Your Company’s Data Supply Chain

photo by BotheredByBees
At Baseline Consulting we've been talking for several years about the concept of a data supply chain. But IT executives are only now starting to catch on to its importance.
Over the past 15 years there has been a big push to standardize on off-the-shelf software. This allowed IT organizations to buy instead of build. We've migrated from proprietary architectures to Windows and Linux standards. We've gone from custom-built applications to packaged CRM and ERP applications. IT adopted this approach because its value is automating business processes and supporting analysis– not inventing new technologies. The problem is that moving data between all of these "packaged systems" still requires custom code.
There's no question that middleware provides value: it delivers the pre-built data pipes. Unfortunately, these are toolkits requiring developers to write code to connect their packages to the pipes. Most CIOs are blissfully unaware of the amount of custom coding middleware requires. Trust me: IT spends an enormous amount of money on supporting such data migration solutions. Many IT shops still view middleware as sacred ground.
The data warehousing world has enthusiastically adopted ETL tools to reduce custom coding so they can focus on the issues of data accuracy and usability. One fact lost in translation is that ETL integrates data– it's more than just a pipe. The application world has adopted EAI, ESB, and orchestration to move data quicker. However, there's no integration. Each application is responsible for integrating the data they receive.
So, there's even more custom code. Code to connect an application to the pipes. Code to integrate and cleanup the data they receive from the pipes.
Custom code to move data around isn't the answer. Orchestration, message passing, and data movement just creates a labyrinth of pipes. There are no economies of scale. The data doesn't get better.
Walmart learned years ago that it was impractical to have a custom (and separate) distribution system for every supplier. They knew the cost benefits of a standard distribution system; this meant they needed to standardize the size of the trailers, the size of the boxes, and the way the boxes were packed and shipped. The benefits of a supply chain is that standardization occurs at the most cost effective point: the source. Walmart's distribution success was measured by its ability to accept new suppliers and manage more shipments.
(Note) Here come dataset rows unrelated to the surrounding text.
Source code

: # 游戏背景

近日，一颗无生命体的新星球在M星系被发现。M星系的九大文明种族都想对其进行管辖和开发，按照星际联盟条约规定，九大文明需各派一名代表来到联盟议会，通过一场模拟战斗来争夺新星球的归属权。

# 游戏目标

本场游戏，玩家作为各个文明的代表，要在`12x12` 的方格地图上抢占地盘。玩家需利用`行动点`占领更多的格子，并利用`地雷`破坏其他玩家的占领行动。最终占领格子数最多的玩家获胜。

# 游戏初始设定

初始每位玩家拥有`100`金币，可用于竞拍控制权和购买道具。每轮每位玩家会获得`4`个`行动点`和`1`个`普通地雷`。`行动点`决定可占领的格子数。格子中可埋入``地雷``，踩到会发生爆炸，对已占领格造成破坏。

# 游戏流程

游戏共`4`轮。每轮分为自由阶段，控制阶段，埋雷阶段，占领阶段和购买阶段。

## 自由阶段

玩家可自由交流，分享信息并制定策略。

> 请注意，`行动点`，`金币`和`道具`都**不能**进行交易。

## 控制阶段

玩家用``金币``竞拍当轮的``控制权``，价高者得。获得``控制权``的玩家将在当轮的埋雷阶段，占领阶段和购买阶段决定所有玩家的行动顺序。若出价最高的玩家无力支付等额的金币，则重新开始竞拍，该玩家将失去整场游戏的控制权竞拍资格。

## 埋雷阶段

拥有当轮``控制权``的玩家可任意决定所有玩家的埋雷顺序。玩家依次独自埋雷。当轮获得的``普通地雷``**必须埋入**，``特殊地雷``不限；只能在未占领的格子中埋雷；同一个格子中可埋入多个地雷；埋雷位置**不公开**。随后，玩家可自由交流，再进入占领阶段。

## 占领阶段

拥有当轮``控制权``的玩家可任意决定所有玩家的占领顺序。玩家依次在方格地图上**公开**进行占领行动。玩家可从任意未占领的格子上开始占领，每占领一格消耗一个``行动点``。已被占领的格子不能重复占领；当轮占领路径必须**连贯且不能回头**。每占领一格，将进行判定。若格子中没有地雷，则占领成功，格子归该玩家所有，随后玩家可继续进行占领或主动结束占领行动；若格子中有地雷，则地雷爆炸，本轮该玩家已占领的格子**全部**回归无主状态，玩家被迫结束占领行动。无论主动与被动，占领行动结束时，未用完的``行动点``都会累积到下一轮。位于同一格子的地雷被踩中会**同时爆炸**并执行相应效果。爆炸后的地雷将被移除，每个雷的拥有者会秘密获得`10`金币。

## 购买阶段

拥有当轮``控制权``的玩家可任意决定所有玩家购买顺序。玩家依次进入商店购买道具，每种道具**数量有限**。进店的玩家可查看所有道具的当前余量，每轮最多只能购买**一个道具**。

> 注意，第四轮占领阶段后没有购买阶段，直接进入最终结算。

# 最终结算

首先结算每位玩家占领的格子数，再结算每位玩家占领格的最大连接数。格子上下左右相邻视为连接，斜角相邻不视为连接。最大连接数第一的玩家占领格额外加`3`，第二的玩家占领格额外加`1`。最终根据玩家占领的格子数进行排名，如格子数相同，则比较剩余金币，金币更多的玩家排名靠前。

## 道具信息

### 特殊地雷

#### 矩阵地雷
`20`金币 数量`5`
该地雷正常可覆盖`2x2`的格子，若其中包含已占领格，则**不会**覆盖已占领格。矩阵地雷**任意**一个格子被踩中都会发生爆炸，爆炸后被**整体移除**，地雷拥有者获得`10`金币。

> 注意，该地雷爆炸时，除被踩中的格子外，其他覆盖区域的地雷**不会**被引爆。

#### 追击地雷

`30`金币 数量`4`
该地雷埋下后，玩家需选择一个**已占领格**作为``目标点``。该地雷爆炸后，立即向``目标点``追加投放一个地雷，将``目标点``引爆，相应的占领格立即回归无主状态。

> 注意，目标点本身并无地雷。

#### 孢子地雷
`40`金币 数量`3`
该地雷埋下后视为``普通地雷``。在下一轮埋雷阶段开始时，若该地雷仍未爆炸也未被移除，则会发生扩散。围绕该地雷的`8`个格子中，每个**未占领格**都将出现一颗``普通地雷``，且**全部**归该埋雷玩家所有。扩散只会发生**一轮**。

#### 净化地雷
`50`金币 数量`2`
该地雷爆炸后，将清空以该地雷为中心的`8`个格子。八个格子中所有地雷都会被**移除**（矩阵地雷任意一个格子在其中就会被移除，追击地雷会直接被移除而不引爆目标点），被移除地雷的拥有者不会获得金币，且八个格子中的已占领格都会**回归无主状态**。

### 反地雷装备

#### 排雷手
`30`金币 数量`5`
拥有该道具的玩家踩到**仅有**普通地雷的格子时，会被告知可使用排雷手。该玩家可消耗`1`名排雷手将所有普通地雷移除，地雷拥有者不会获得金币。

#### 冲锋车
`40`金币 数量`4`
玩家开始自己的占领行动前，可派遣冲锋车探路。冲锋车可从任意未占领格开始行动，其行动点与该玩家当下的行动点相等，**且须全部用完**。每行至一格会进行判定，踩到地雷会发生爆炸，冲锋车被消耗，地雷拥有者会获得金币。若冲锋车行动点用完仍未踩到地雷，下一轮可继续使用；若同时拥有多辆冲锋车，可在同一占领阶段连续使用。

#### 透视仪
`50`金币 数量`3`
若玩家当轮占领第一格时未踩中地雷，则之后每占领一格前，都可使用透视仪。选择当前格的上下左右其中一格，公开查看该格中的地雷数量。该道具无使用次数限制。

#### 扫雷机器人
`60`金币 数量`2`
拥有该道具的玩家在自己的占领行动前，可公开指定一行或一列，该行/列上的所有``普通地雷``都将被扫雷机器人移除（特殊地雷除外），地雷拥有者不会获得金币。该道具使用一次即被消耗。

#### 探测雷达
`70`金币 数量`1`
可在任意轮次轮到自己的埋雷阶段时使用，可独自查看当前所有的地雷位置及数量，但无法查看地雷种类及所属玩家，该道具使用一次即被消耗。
Most CIOs don't recognize that they have a data supply chain. Instead of building a custom distribution system for each suppler (each business application), they should be focused on a single data supply chain. Middleware supports the creation of custom distribution solutions, but not the standardization of data. A data supply chain can only be successful if the data is standardized. Otherwise everyone is forced to write custom code to standardize, clean, and integrate the data.
Blurring the Line Between SOA and BI
photo by Siomuzzz
I recently read with interest an article in the Microsoft Architect Journal on so-called Service-Oriented Business Intelligence or, as the article’s authors call it, “SoBI.” The article was well-intentioned but confusing. What it confirmed to me is that plenty of experienced IT professionals are struggling to reconcile Service Oriented Architecture (SOA) concepts with business intelligence.
SOA is certainly a valuable tool in the architecture and development toolbox; however, I think it’s only fair to keep SOA in perspective. It’s an evolutionary technology in IT that has numerous benefits to developer productivity and application connectivity. I’m not sure that injecting SOA into a data warehouse environment or framework will do anything more than freshen a few low-level building blocks that have been neglected in some data warehouse environments. I’m certainly not challenging the value of SOA; I’m just trying to put in perspective to those folks that are focused on data warehouse and business intelligence activities.
The idea around SOA is to create services (or functions, procedures, etc.) that can be used by other systems. The idea is simple: build once, use many times. This ensures that important (and possibly complicated) application processes can be used by numerous disparate applications. It’s like an application processing supply chain: let the most efficient resource build a service and provide to everyone else for use. SOA provides a framework for allowing multiple applications access to common, well-defined services. These services can contain code and/or data.
The question for most data warehouse environment’s isn’t whether SOA can improve (or benefit) the data warehouse; it’s understanding how SOA can benefit a data warehouse.
We’ve got lots of clients leveraging SOA to support their data warehouse. They’ve learned they can leverage SOA techniques and coding to deliver standardized data cleansing and data validation to a range of business applications. They have also upgraded the operational system data extraction code to leverage SOA which allowed other application systems (or data marts) to reuse their code.
However, their use of the SOA hasn’t been focused on enhancing the data warehouse environment as much as has been focused on packaging their development efforts for others to use. Most data warehouse developers invest heavily in navigating IT’s labyrinth of operational systems and application data in order to identify, cleanse, and load data into their warehouses. What they’ve learned is that for every new ETL script, there are probably 20 other systems that have to custom developed their own data retrieval code and never documented it. The value that many data warehouse developers find with SOA isn’t that they are improving their data warehouse; they’re just addressing the limitations of the application systems.